Perhaps that is true. Translation is not unlike an act of channeling, you write and you do not write the words. Christopher always found the way I spoke about my work too vague, it did not impress him, perhaps because he thought it was imprecise and even mystical, or perhaps because he intuited what I was really saying, which was that translation’s potential for passivity appealed to me. I could have been a translator or a medium, either would have been the perfect occupation for me. Such a statement would of course have horrified him, and been crafted to do so. Christopher had wanted to be a writer—not just a writer, but an author—since he was a child.

I continued reading for several hours. Once or twice I saw Kostas, he brought me a coffee, asked if I planned to dine in the hotel that evening. He made no mention of Christopher, and the one time I asked if he had returned, Kostas shook his head and shrugged. No sign of him, nothing at all. In the evening, the young woman who had been on duty that morning returned, giving me a sour look as she passed through the lobby.

I watched her as she went on her way, although the hotel was quiet she apparently had a great many things to do, she was constantly rushing from one side of the lobby to the other, answering the phone, barking orders to the porters and maids. She was not unattractive, I tried to imagine Christopher and this woman together—he would have flirted with her at the very least, perhaps he had even gone to bed with her, such a thing was not impossible, or even unlikely.

As I continued observing her, I could see that although she was not pretty—her features were too heavy to be described in such conventional terms, they were very expressive, which was generally not considered appealing in a woman’s face (hence the mania for treatments like Botox, for face creams that promised to freeze the features into youthful immobility; it was more than the mere pursuit of youth, it arose out of a universal aversion to a woman’s propensity to be excessive, to be too much )—she was alluring, undoubtedly so.

She had the kind of body that intrigued men. They looked at it and wondered what it would be like to touch, how its contours would feel beneath their hands, what was its weight and heft. I noted that, with her heavy brow and long black hair—plaited in a simple braid that hung halfway down her back—she was my physical opposite. It was more than a question of coloring, she had a supremely practical body, one whose purpose was clear. The purposes of my own body were sometimes too opaque, there had been many moments when its discrete parts—legs, arms, torso—made no sense even to me, as they lay there on the bed.

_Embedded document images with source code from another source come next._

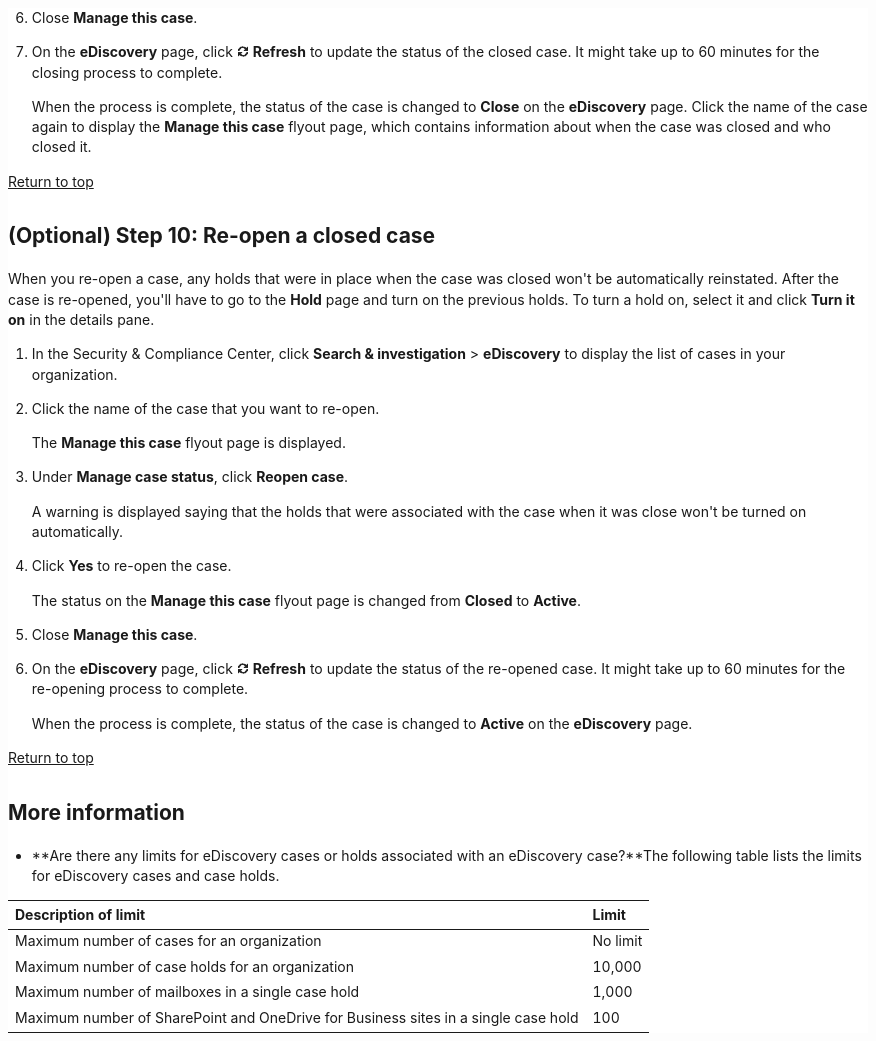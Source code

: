 6. Close **Manage this case**.
    
7. On the **eDiscovery** page, click ![Refresh icon](media/O365_MDM_Policy_RefreshIcon.gif) **Refresh** to update the status of the closed case. It might take up to 60 minutes for the closing process to complete. 
    
    When the process is complete, the status of the case is changed to **Close** on the **eDiscovery** page. Click the name of the case again to display the **Manage this case** flyout page, which contains information about when the case was closed and who closed it. 
    
[Return to top](manage-ediscovery-cases.md#top)
  
## (Optional) Step 10: Re-open a closed case
<a name="reopencase_1"> </a>

When you re-open a case, any holds that were in place when the case was closed won't be automatically reinstated. After the case is re-opened, you'll have to go to the **Hold** page and turn on the previous holds. To turn a hold on, select it and click **Turn it on** in the details pane. 
  
1. In the Security &amp; Compliance Center, click **Search &amp; investigation** \> **eDiscovery** to display the list of cases in your organization. 
    
2. Click the name of the case that you want to re-open.
    
    The **Manage this case** flyout page is displayed. 
    
3. Under **Manage case status**, click **Reopen case**.
    
    A warning is displayed saying that the holds that were associated with the case when it was close won't be turned on automatically.
    
4. Click **Yes** to re-open the case. 
    
    The status on the **Manage this case** flyout page is changed from **Closed** to **Active**.
    
5. Close **Manage this case**.
    
6. On the **eDiscovery** page, click ![Refresh icon](media/O365_MDM_Policy_RefreshIcon.gif) **Refresh** to update the status of the re-opened case. It might take up to 60 minutes for the re-opening process to complete. 
    
    When the process is complete, the status of the case is changed to **Active** on the **eDiscovery** page. 
    
[Return to top](manage-ediscovery-cases.md#top)
  
## More information
<a name="moreinfo_1"> </a>

- **Are there any limits for eDiscovery cases or holds associated with an eDiscovery case?**The following table lists the limits for eDiscovery cases and case holds.
    
|**Description of limit**|**Limit**|
|:-----|:-----|
|Maximum number of cases for an organization  <br/> |No limit  <br/> |
|Maximum number of case holds for an organization  <br/> |10,000  <br/> |
|Maximum number of mailboxes in a single case hold  <br/> |1,000  <br/> |
|Maximum number of SharePoint and OneDrive for Business sites in a single case hold  <br/> |100  <br/> |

But this woman’s body made sense. I watched her through the glass as she moved back and forth across the lobby, she was wearing a hotel uniform and was shod in sensible shoes, it was the kind of job that kept you on your feet all day long. Although she walked quickly, it was as if her body were leaden, she was a woman firmly tethered to the ground. Perhaps such carnality was in the end irresistible. Christopher would have perceived her allure at once, he was a sophisticated man, whose marriage was suspended, also a man with no scruples and a tourist in this place, everything around him would have appeared essentially disposable.